Adrian Newey has signed a new long-term contract with Red Bull Racing, putting an end to speculation linking him with a move away from the team.
The 55-year-old is widely considered to be one of the greatest technical minds in the history of the sport, and much of Red Bull’s success over the past five years has been attributed to him. However, recent stories in the paddock have linked him with a big-money move to Ferrari, who identified him as the perfect person to revive the team’s fortunes after six years without a world title.
Despite Newey reinforcing his commitment to Red Bull a number of times, the rumors refused to dissipate, but now the team has put an end to the stories with this announcement.
“Red Bull is pleased to confirm that it has extended its successful relationship with Adrian Newey with a new multi-year agreement,” a statement from the team read.
“As part of this new agreement, Adrian will work on new Red Bull Technology projects, as well as advising and mentoring Infiniti Red Bull Racing as it develops its Formula 1 cars over the next few seasons. The details of the new projects will be announced in due course.”
With Newey working on these technology projects, it appears that his role may become more akin to that of an advisor at Red Bull, and perhaps less hands on than he currently is as Chief Technical Officer.
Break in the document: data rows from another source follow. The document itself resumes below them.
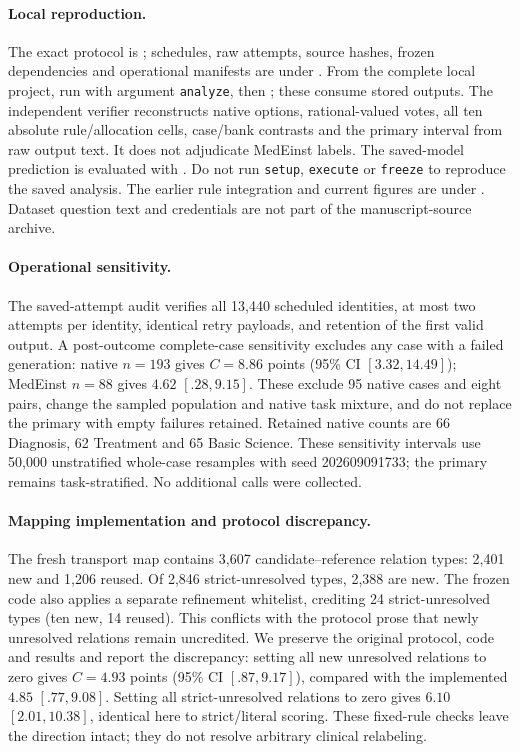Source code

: \paragraph{Local reproduction.}
The exact protocol is ; schedules, raw attempts, source hashes, frozen dependencies and operational manifests are under . From the complete local project, run  with argument \texttt{analyze}, then ; these consume stored outputs. The independent verifier reconstructs native options, rational-valued votes, all ten absolute rule/allocation cells, case/bank contrasts and the primary interval from raw output text. It does not adjudicate MedEinst labels. The saved-model prediction is evaluated with . Do not run \texttt{setup}, \texttt{execute} or \texttt{freeze} to reproduce the saved analysis. The earlier rule integration and current figures are under . Dataset question text and credentials are not part of the manuscript-source archive.

\paragraph{Operational sensitivity.}
The saved-attempt audit verifies all 13,440 scheduled identities, at most two attempts per identity, identical retry payloads, and retention of the first valid output. A post-outcome complete-case sensitivity excludes any case with a failed generation: native $n=193$ gives $C=8.86$ points (95\% CI $[3.32,14.49]$); MedEinst $n=88$ gives $4.62$ $[.28,9.15]$. These exclude 95 native cases and eight pairs, change the sampled population and native task mixture, and do not replace the primary with empty failures retained. Retained native counts are 66 Diagnosis, 62 Treatment and 65 Basic Science. These sensitivity intervals use 50,000 unstratified whole-case resamples with seed 202609091733; the primary remains task-stratified. No additional calls were collected.

\paragraph{Mapping implementation and protocol discrepancy.}
The fresh transport map contains 3,607 candidate--reference relation types: 2,401 new and 1,206 reused. Of 2,846 strict-unresolved types, 2,388 are new. The frozen code also applies a separate refinement whitelist, crediting 24 strict-unresolved types (ten new, 14 reused). This conflicts with the protocol prose that newly unresolved relations remain uncredited. We preserve the original protocol, code and results and report the discrepancy: setting all new unresolved relations to zero gives $C=4.93$ points (95\% CI $[.87,9.17]$), compared with the implemented $4.85$ $[.77,9.08]$. Setting all strict-unresolved relations to zero gives $6.10$ $[2.01,10.38]$, identical here to strict/literal scoring. These fixed-rule checks leave the direction intact; they do not resolve arbitrary clinical relabeling.

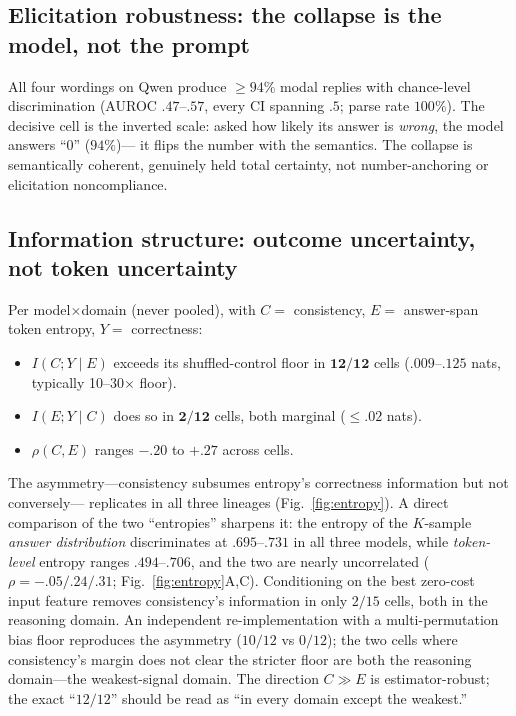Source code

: \documentclass[10pt]{article}
\begin{document}
\subsection{Elicitation robustness: the collapse is the model, not the prompt}
All four wordings on Qwen produce $\ge 94\%$ modal replies with chance-level discrimination
(AUROC $.47$--$.57$, every CI spanning $.5$; parse rate $100\%$). The decisive cell is the
inverted scale: asked how likely its answer is \emph{wrong}, the model answers ``0'' ($94\%$)---
it flips the number with the semantics. The collapse is semantically coherent, genuinely held
total certainty, not number-anchoring or elicitation noncompliance.

\subsection{Information structure: outcome uncertainty, not token uncertainty}
Per model$\times$domain (never pooled), with $C=$ consistency, $E=$ answer-span token entropy,
$Y=$ correctness:
\begin{itemize}\itemsep1pt
\item $I(C;Y\mid E)$ exceeds its shuffled-control floor in $\mathbf{12/12}$ cells
($.009$--$.125$ nats, typically 10--30$\times$ floor).
\item $I(E;Y\mid C)$ does so in $\mathbf{2/12}$ cells, both marginal ($\le .02$ nats).
\item $\rho(C,E)$ ranges $-.20$ to $+.27$ across cells.
\end{itemize}
The asymmetry---consistency subsumes entropy's correctness information but not conversely---
replicates in all three lineages (Fig.~\ref{fig:entropy}). A direct comparison of the two
``entropies'' sharpens it: the entropy of the $K$-sample \emph{answer distribution} discriminates
at $.695$--$.731$ in all three models, while \emph{token-level} entropy ranges $.494$--$.706$,
and the two are nearly uncorrelated ($\rho = -.05 / .24 / .31$; Fig.~\ref{fig:entropy}A,C).
Conditioning on the best zero-cost input feature removes consistency's information in only
$2/15$ cells, both in the reasoning domain. An independent re-implementation with a
multi-permutation bias floor reproduces the asymmetry ($10/12$ vs $0/12$); the two cells where
consistency's margin does not clear the stricter floor are both the reasoning domain---the
weakest-signal domain. The direction $C \gg E$ is estimator-robust; the exact ``$12/12$''
should be read as ``in every domain except the weakest.''
\end{document}
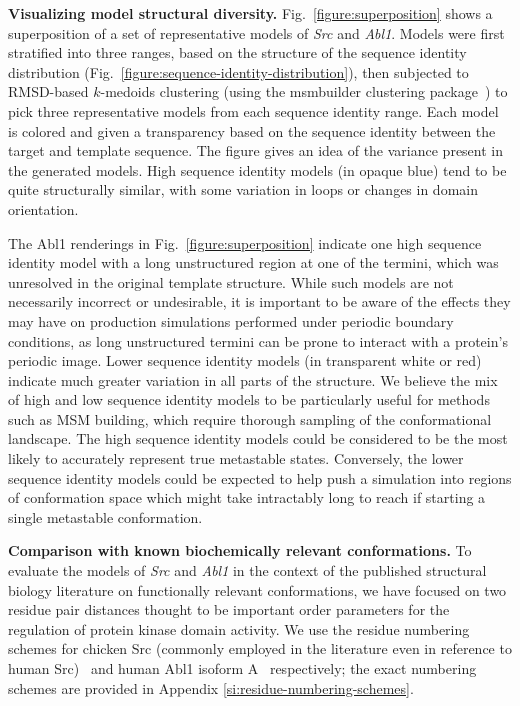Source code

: \documentclass[aps,pre,twocolumn,nofootinbib,superscriptaddress,linenumbers]{revtex4-1}
\begin{document}
{\bf \color{red} Visualizing model structural diversity.}
Fig.~\ref{figure:superposition} shows a superposition of a set of representative models of \emph{Src} and \emph{Abl1}.
Models were first stratified into three ranges, based on the structure of the sequence identity distribution (Fig.~\ref{figure:sequence-identity-distribution}), then subjected to RMSD-based $k$-medoids clustering (using the msmbuilder clustering package~\cite{msmbuilder}) to pick three representative models from each sequence identity range.
Each model is colored and given a transparency based on the sequence identity between the target and template sequence.
The figure gives an idea of the variance present in the generated models.
High sequence identity models (in opaque blue) tend to be quite structurally similar, with some variation in loops or changes in domain orientation.

The Abl1 renderings in Fig.~\ref{figure:superposition} indicate one high sequence identity model with a long unstructured region at one of the termini, which was unresolved in the original template structure.
While such models are not necessarily incorrect or undesirable, it is important to be aware of the effects they may have on production simulations performed under periodic boundary conditions, as long unstructured termini can be prone to interact with a protein's periodic image.
Lower sequence identity models (in transparent white or red) indicate much greater variation in all parts of the structure.
We believe the mix of high and low sequence identity models to be particularly useful for methods such as MSM building, which require thorough sampling of the conformational landscape.
The high sequence identity models could be considered to be the most likely to accurately represent true metastable states.
Conversely, the lower sequence identity models could be expected to help push a simulation into regions of conformation space which might take intractably long to reach if starting a single metastable conformation.

\color{red}
{\bf Comparison with known biochemically relevant conformations.}
To evaluate the models of \emph{Src} and \emph{Abl1} in the context of the published structural biology literature on functionally relevant conformations, we have focused on two residue pair distances thought to be important order parameters for the regulation of protein kinase domain activity.
We use the residue numbering schemes for chicken Src (commonly employed in the literature even in reference to human Src)~\cite{xu:1999:2src, cowan-jacob:2005:1y57} and human Abl1 isoform A~\cite{young:2006:2f4j, cowan-jacob:2006:2hyy, levinson:2006:2g1t} respectively; the exact numbering schemes are provided in Appendix \ref{si:residue-numbering-schemes}.
\color{black}
\end{document}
Since joining the team in 2006, he has masterminded its four drivers’ and constructors’ titles since 2010, and is highly sought after in the F1 paddock. The stories linking him with a move to Ferrari first emerged over the Spanish Grand Prix weekend, with the Italian team thought to be willing to offer him a huge wage increase in order to lure him to Maranello.
Ferrari has been in something of a rut in recent years, failing to win a world title since its constructors’ success in 2008. Former team principal Stefano Domenicali resigned back in April, and was replaced by Marco Mattiacci, the marque’s former North America CEO. It was thought that his plan for restructuring the team centered around Newey, but he too denied that an approach had been made.